BEGIN

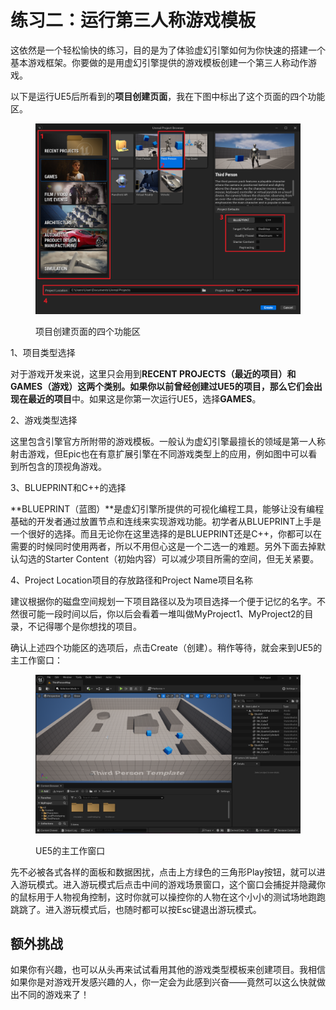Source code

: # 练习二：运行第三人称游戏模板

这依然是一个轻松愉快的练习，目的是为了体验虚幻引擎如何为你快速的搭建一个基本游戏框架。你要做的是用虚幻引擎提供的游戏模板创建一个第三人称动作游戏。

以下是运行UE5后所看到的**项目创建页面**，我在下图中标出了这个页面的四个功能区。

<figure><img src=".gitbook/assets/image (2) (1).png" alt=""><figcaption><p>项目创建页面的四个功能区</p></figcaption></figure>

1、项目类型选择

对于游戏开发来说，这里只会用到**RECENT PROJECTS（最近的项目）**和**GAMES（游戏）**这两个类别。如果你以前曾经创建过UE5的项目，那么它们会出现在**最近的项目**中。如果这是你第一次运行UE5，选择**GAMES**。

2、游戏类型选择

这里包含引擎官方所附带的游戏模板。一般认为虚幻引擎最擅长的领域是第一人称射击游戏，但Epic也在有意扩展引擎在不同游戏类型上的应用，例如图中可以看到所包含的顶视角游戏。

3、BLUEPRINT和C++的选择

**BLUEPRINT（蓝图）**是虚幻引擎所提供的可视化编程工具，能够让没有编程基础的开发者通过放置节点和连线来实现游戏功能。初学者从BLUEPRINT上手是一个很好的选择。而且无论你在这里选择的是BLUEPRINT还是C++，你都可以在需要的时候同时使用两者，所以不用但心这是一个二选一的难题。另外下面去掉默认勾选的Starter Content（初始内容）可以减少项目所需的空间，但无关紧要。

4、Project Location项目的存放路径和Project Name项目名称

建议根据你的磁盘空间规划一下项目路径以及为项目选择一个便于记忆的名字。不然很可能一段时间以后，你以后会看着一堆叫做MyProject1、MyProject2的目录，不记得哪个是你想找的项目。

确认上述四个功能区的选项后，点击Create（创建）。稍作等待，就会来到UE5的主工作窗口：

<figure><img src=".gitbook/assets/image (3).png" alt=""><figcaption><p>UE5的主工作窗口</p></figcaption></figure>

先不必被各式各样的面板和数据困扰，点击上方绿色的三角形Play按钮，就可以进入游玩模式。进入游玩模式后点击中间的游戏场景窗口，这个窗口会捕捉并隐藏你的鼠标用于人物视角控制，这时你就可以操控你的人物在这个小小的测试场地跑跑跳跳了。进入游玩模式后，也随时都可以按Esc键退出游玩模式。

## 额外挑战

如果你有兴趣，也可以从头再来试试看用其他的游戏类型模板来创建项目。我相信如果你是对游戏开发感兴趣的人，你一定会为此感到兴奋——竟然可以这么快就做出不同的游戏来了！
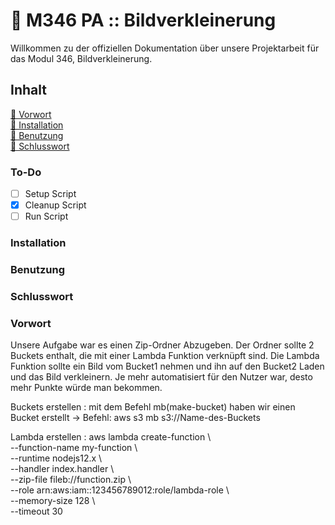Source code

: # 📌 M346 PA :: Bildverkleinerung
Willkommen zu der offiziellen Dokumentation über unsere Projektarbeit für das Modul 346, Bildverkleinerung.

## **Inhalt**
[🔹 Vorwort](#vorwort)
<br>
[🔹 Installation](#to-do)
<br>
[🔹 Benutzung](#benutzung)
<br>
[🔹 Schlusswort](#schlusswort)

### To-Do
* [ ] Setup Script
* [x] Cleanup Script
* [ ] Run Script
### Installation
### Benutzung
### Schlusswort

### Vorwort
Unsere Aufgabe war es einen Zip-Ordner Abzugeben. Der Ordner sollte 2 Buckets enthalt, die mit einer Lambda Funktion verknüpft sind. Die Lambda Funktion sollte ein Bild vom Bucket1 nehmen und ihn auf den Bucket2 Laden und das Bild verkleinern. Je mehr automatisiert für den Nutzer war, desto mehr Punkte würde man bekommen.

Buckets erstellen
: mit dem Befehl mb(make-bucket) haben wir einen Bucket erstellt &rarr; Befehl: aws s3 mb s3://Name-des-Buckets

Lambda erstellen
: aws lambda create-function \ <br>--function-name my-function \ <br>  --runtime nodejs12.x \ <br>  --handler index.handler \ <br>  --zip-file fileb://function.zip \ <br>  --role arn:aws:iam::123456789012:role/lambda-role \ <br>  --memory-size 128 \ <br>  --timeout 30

END

Among the preceding records, how many lines include the word "Script"? Reply with the number only.

Exercise output: 3